— PROBLEM DESCRIPTION —
The count of lines with the string "expectedStatusValue" in the material is all that should be returned.

THE INPUT section start

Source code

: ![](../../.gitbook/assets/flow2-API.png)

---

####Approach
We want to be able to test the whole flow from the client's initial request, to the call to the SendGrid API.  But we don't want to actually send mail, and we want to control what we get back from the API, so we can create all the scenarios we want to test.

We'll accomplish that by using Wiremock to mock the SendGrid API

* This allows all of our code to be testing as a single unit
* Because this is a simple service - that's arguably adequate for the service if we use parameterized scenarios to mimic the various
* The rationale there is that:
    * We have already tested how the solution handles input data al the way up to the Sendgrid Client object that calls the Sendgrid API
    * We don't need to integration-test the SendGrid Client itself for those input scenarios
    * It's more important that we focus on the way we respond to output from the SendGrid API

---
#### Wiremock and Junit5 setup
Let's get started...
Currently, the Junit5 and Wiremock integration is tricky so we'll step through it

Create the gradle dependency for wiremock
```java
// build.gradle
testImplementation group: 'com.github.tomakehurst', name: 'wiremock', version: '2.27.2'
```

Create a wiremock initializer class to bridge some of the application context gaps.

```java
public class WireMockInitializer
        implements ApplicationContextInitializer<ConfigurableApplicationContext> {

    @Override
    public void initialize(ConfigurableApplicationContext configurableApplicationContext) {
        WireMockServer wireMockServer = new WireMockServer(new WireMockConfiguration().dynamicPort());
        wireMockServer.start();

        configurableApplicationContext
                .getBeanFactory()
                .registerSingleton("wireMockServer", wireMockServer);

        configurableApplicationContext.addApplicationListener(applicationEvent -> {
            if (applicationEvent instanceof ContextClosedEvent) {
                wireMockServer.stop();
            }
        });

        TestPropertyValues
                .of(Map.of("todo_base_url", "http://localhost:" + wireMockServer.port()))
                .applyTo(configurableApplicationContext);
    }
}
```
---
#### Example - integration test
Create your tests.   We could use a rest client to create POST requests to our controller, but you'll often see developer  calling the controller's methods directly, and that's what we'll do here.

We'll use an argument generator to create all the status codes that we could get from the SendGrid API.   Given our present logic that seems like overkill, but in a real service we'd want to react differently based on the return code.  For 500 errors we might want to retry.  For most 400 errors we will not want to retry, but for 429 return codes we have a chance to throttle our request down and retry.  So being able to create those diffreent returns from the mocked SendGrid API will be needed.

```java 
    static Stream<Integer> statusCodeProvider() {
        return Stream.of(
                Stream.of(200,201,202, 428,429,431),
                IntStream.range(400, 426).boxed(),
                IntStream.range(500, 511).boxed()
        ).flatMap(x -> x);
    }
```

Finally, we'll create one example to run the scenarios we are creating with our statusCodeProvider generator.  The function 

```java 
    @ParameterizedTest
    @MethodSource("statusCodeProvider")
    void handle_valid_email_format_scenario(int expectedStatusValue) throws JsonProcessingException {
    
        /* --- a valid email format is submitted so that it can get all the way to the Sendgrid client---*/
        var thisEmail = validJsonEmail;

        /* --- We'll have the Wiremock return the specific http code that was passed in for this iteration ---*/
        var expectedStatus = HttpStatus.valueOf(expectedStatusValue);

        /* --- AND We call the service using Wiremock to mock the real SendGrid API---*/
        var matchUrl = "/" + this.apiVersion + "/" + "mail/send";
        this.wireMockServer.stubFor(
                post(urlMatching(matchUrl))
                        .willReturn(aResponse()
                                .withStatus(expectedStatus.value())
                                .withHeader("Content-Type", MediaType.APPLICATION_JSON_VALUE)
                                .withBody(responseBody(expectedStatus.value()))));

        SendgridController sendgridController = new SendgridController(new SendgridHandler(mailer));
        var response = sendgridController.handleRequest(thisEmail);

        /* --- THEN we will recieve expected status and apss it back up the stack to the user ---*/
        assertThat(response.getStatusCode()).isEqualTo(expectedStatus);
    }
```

THE INPUT section end

— TASK OUTPUT —
2